Cette recension a été publiée dans le numéro d’automne de Politique étrangère
(n° 3/2020). Hans Stark, ancien secrétaire général du Comité d’études des relations franco-allemandes (Cerfa) de l’Ifri, propose une analyse de l’ouvrage dirigé par Frédéric Bozo et Christian Wenkel, France and the German Question, 1945-1990 (Berghahn Books, 2019, 308 pages).
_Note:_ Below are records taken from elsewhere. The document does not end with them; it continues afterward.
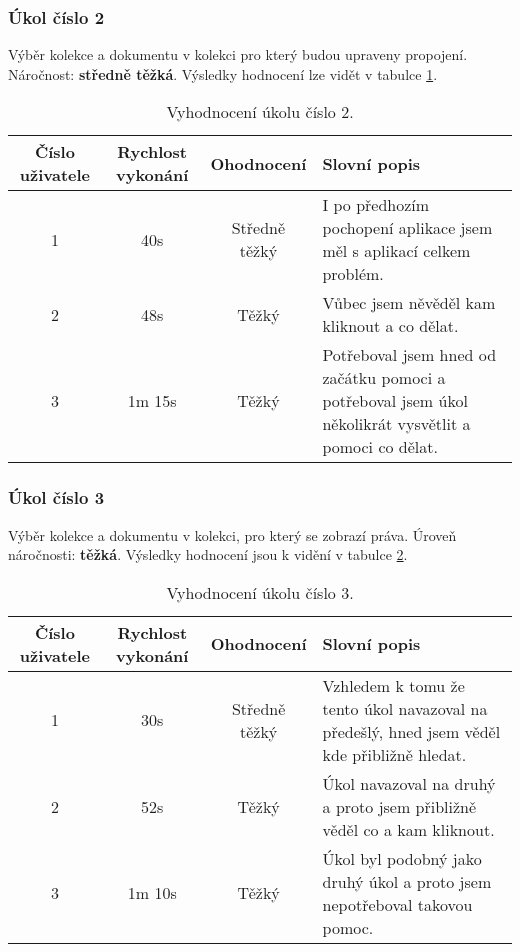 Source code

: \subsubsection{Úkol číslo 2} Výběr kolekce a dokumentu v kolekci pro který budou upraveny propojení. Náročnost: \textbf{středně těžká}. Výsledky hodnocení lze vidět v tabulce \ref{ukol-2}.
\begin{table}[htp]
\begin{center}
\begin{tabular}{ || c || c | c | m{5cm} || }
\hline
Číslo uživatele & Rychlost vykonání & Ohodnocení & Slovní popis \\ [0.5ex]
\hline
\hline
1 & 40s & Středně těžký & I po předhozím pochopení aplikace jsem měl s aplikací celkem problém.\\
\hline
2 & 48s & Těžký & Vůbec jsem něvěděl kam kliknout a co dělat. \\
\hline
3 & 1m 15s & Těžký & Potřeboval jsem hned od začátku pomoci a potřeboval jsem úkol několikrát vysvětlit a pomoci co dělat. \\
\hline
\end{tabular}
\end{center}
\caption{Vyhodnocení úkolu číslo 2.}
\label{ukol-2}
\end{table}
\subsubsection{Úkol číslo 3} Výběr kolekce a dokumentu v kolekci, pro který se zobrazí práva. Úroveň náročnosti: \textbf{těžká}. Výsledky hodnocení jsou k vidění v tabulce \ref{ukol-3}.
\begin{table}[htp]
\begin{center}
\begin{tabular}{ || c || c | c | m{5cm} || }
\hline
Číslo uživatele & Rychlost vykonání & Ohodnocení & Slovní popis \\ [0.5ex]
\hline
\hline
1 & 30s & Středně těžký & Vzhledem k tomu že tento úkol navazoval na předešlý, hned jsem věděl kde přibližně hledat. \\
\hline
2 & 52s & Těžký & Úkol navazoval na druhý a proto jsem přibližně věděl co a kam kliknout. \\
\hline
3 & 1m 10s & Těžký & Úkol byl podobný jako druhý úkol a proto jsem nepotřeboval takovou pomoc. \\
\hline
\end{tabular}
\end{center}
\caption{Vyhodnocení úkolu číslo 3.}
\label{ukol-3}
\end{table}

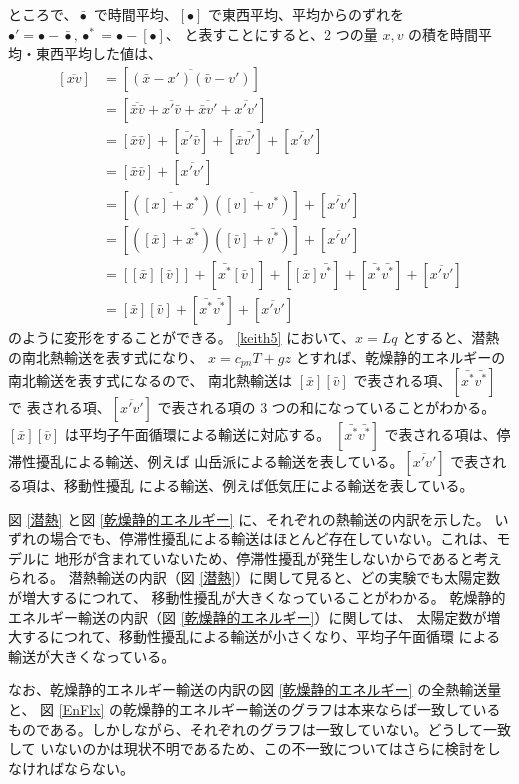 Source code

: \documentclass[body]{subfiles}
\begin{document}
ところで、\(\bar\bullet\) で時間平均、\([\bullet]\) で東西平均、平均からのずれを
\(\bullet'=\bullet-\bar\bullet, \bullet^*=\bullet-[\bullet]\)、
と表すことにすると、2 つの量 \(x,v\) の積を時間平均・東西平均した値は、
\begin{equation}
	\begin{split}
		[\overline{xv}]&=[\overline{(\bar x-x')(\bar v-v')}]\\
		&=[\overline{\bar x\bar v}+\overline{x'\bar v}+\overline{\bar xv'}+\overline{x'v'}]\\
		&=[\bar x\bar v]+[\bar{x'}\bar v]+[\bar x\bar{v'}]+[\overline{x'v'}]\\
		&=[\bar x\bar v]+[\overline{x'v'}]\\
		&=[\overline{([x]+x^*)}\overline{([v]+v^*)}]+[\overline{x'v'}]\\
		&=[([\bar x]+\bar{x^*})([\bar v]+\bar{v^*})]+[\overline{x'v'}]\\
		&=[[\bar x][\bar v]]+[\bar{x^*}[\bar v]]+[[\bar x]\bar{v^*}]+[\bar{x^*}\bar{v^*}]+[\overline{x'v'}]\\
		&=[\bar x][\bar v]+[\bar{x^*}\bar{v^*}]+[\overline{x'v'}]
	\end{split}\label{keith5}
\end{equation}
のように変形をすることができる。
\eqref{keith5} において、\(x=Lq\) とすると、潜熱の南北熱輸送を表す式になり、
\(x=c_{pn}T+gz\) とすれば、乾燥静的エネルギーの南北輸送を表す式になるので、
南北熱輸送は \([\bar x][\bar v]\) で表される項、\([\bar{x^*}\bar{v^*}]\) で
表される項、\([\overline{x'v'}]\) で表される項の 3 つの和になっていることがわかる。
\([\bar x][\bar v]\) は平均子午面循環による輸送に対応する。
\([\bar{x^*}\bar{v^*}]\) で表される項は、停滞性擾乱による輸送、例えば
山岳派による輸送を表している。\([\overline{x'v'}]\) で表される項は、移動性擾乱
による輸送、例えば低気圧による輸送を表している。

図 \ref{潜熱} と図 \ref{乾燥静的エネルギー} に、それぞれの熱輸送の内訳を示した。
いずれの場合でも、停滞性擾乱による輸送はほとんど存在していない。これは、モデルに
地形が含まれていないため、停滞性擾乱が発生しないからであると考えられる。
潜熱輸送の内訳（図 \ref{潜熱}）に関して見ると、どの実験でも太陽定数が増大するにつれて、
移動性擾乱が大きくなっていることがわかる。
乾燥静的エネルギー輸送の内訳（図 \ref{乾燥静的エネルギー}）に関しては、
太陽定数が増大するにつれて、移動性擾乱による輸送が小さくなり、平均子午面循環
による輸送が大きくなっている。

なお、乾燥静的エネルギー輸送の内訳の図 \ref{乾燥静的エネルギー} の全熱輸送量と、
図 \ref{EnFlx} の乾燥静的エネルギー輸送のグラフは本来ならば一致している
ものである。しかしながら、それぞれのグラフは一致していない。どうして一致して
いないのかは現状不明であるため、この不一致についてはさらに検討をしなければならない。
\end{document}
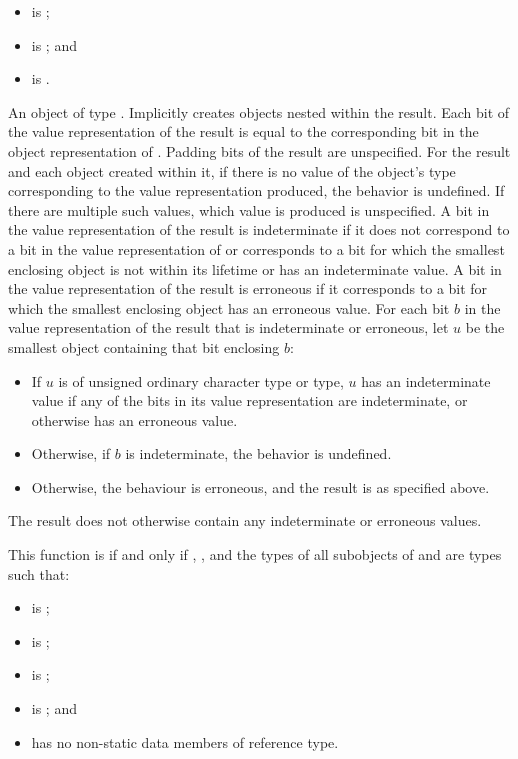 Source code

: \begin{itemdescr}
\pnum
\constraints
\begin{itemize}
\item {} is ;
\item {} is ; and
\item {} is .
\end{itemize}

\pnum
\returns
An object of type .
Implicitly creates objects nested within the result.
Each bit of the value representation of the result
is equal to the corresponding bit in the object representation
of . Padding bits of the result are unspecified.
For the result and each object created within it,
if there is no value of the object's type corresponding to the
value representation produced, the behavior is undefined.
If there are multiple such values, which value is produced is unspecified.
A bit in the value representation of the result is indeterminate if
it does not correspond to a bit in the value representation of  or
corresponds to a bit
for which the smallest enclosing object is not within its lifetime or
has an indeterminate value.
A bit in the value representation of the result is erroneous
if it corresponds to a bit
for which the smallest enclosing object has an erroneous value.
For each bit $b$ in the value representation of the result
that is indeterminate or erroneous,
let $u$ be the smallest object containing that bit enclosing $b$:
\begin{itemize}
\item
If $u$ is of unsigned ordinary character type or  type,
$u$ has an indeterminate value
if any of the bits in its value representation are indeterminate, or
otherwise has an erroneous value.
\item
Otherwise, if $b$ is indeterminate, the behavior is undefined.
\item
Otherwise, the behaviour is erroneous, and the result is as specified above.
\end{itemize}
The result does not otherwise contain any indeterminate or erroneous values.

\pnum
\remarks
This function is  if and only if
, , and the types of all subobjects
of  and  are types  such that:
\begin{itemize}
\item {} is ;
\item {} is ;
\item {} is ;
\item {} is ; and
\item {} has no non-static data members of reference type.
\end{itemize}
\end{itemdescr}

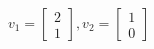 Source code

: \documentclass[preview]{standalone}
\begin{document}
\begin{align*}
v_1 = \begin{bmatrix} 2 \\ 1 \end{bmatrix} ,  v_2 = \begin{bmatrix} 1 \\ 0 \end{bmatrix}
\end{align*}
\end{document}

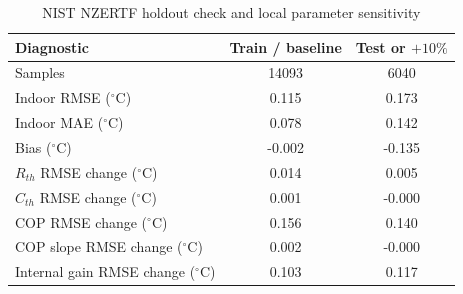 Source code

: \begin{table}[!t]
\caption{NIST NZERTF holdout check and local parameter sensitivity}
\label{tab:nist_validation}
\centering
\begin{tabular}{lcc}
\toprule
Diagnostic & Train / baseline & Test or $+10\%$ \\
\midrule
Samples & 14093 & 6040 \\
Indoor RMSE ($^\circ$C) & 0.115 & 0.173 \\
Indoor MAE ($^\circ$C) & 0.078 & 0.142 \\
Bias ($^\circ$C) & -0.002 & -0.135 \\
\midrule
$R_{th}$ RMSE change ($^\circ$C) & 0.014 & 0.005 \\
$C_{th}$ RMSE change ($^\circ$C) & 0.001 & -0.000 \\
COP RMSE change ($^\circ$C) & 0.156 & 0.140 \\
COP slope RMSE change ($^\circ$C) & 0.002 & -0.000 \\
Internal gain RMSE change ($^\circ$C) & 0.103 & 0.117 \\
\bottomrule
\end{tabular}
\end{table}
On ne compte plus les livres sur les relations franco-allemandes. Celui qu’ont dirigé Frédéric Bozo et Christian Wenkel se démarque tout d’abord parce qu’il ne traite de la position (ou des positions) de la France face à la « question allemande » que depuis la fin de la Seconde Guerre mondiale jusqu’à la fin du conflit Est-Ouest. L’approche des deux directeurs de cet ouvrage, qui enseignent l’histoire contemporaine à l’université Paris 3 Sorbonne Nouvelle (F. Bozo) et à l’université d’Artois (C. Wenkel), arrive à point nommé, nombre de spécialistes s’interrogeant aujourd’hui sur le retour, voire la permanence d’une question allemande (voir par exemple : Robert Kagan, « The Next German Question », Foreign Affairs, mai-juin 2019). On avait donc tort de penser que l’unification avait enterré la question allemande. Mais si retour il y a, il n’est pas dû à une fracture allemande, mais à des fractures européennes, économiques, institutionnelles et politiques, ainsi qu’à l’affaiblissement relatif de la France et de la Grande-Bretagne.
D’où la nécessité, pour mieux en comprendre les origines, de placer la question allemande dans son contexte véritable : celui de la division allemande et de la division Est-Ouest – contexte très différent de celui que nous vivons actuellement. Réunissant les travaux d’une quinzaine d’historiens, l’ouvrage se divise en six grandes parties, consacrées à la période de la sortie de la Seconde Guerre mondiale, à la naissance du système des deux blocs, à la politique de De Gaulle, à l’Ostpolitik, aux changements intervenus durant les années 1980, enfin à l’effondrement du système Est-Ouest. Chaque partie se composant de deux à trois articles, les directeurs de l’ouvrage parviennent à analyser de façon à la fois synthétique et assez exhaustive la problématique de la question allemande et des défis qu’elle a lancés à la diplomatie française durant cette période. La chronologie des événements est respectée, mais cet aspect passe élégamment à l’arrière-plan, chaque contribution ayant sa logique propre.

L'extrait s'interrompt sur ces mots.